__Data for the task__.
--------

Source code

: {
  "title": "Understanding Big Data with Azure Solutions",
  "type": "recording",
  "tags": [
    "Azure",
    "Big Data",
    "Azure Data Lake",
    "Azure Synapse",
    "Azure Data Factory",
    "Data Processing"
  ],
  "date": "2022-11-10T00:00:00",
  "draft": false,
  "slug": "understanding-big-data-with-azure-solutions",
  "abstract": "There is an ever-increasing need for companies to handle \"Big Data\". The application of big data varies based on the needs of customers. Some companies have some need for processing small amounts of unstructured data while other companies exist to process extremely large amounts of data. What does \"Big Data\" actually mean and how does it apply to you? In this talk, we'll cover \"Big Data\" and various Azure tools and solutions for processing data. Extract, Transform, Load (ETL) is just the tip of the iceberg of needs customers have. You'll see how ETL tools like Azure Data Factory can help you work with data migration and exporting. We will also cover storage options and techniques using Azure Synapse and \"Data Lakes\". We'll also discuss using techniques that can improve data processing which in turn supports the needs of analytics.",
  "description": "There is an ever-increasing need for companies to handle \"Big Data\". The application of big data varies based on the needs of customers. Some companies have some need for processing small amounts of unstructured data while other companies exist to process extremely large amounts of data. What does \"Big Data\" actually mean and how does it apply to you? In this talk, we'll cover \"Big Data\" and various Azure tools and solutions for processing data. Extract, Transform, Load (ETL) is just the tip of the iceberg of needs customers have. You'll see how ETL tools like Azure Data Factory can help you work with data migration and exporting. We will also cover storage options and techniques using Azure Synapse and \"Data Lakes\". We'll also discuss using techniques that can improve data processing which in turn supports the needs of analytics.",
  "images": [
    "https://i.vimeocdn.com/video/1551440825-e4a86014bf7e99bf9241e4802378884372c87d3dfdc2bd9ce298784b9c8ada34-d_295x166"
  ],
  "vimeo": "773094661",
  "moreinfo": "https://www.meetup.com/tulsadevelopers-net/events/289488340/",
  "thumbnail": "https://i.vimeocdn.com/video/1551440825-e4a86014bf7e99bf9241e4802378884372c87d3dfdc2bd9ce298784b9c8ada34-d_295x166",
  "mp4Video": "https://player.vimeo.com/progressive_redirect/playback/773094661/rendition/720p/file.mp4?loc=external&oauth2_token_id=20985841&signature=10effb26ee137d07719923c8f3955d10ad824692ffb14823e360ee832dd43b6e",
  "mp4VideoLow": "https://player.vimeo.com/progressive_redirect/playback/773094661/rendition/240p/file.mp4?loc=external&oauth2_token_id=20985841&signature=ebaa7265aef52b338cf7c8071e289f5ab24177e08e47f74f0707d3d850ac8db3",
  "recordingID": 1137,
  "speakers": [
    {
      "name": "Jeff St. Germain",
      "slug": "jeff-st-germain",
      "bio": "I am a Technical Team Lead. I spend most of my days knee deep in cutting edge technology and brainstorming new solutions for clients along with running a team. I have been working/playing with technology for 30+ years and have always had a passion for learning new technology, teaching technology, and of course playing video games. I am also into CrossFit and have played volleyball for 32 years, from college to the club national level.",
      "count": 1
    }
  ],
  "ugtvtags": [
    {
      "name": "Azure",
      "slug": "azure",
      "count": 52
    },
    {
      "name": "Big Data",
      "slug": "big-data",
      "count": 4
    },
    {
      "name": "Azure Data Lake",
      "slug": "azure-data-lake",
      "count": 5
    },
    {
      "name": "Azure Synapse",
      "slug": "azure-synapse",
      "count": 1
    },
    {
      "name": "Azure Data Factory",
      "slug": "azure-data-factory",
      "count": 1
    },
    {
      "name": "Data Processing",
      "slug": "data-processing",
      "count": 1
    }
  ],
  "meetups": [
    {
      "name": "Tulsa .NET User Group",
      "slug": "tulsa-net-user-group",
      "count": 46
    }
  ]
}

--------

__Exercise instructions__. The expected answer holds each line from the listing above where the string "player" is present.

__Problem solution__.
  "mp4Video": "https://player.vimeo.com/progressive_redirect/playback/773094661/rendition/720p/file.mp4?loc=external&oauth2_token_id=20985841&signature=10effb26ee137d07719923c8f3955d10ad824692ffb14823e360ee832dd43b6e",
  "mp4VideoLow": "https://player.vimeo.com/progressive_redirect/playback/773094661/rendition/240p/file.mp4?loc=external&oauth2_token_id=20985841&signature=ebaa7265aef52b338cf7c8071e289f5ab24177e08e47f74f0707d3d850ac8db3",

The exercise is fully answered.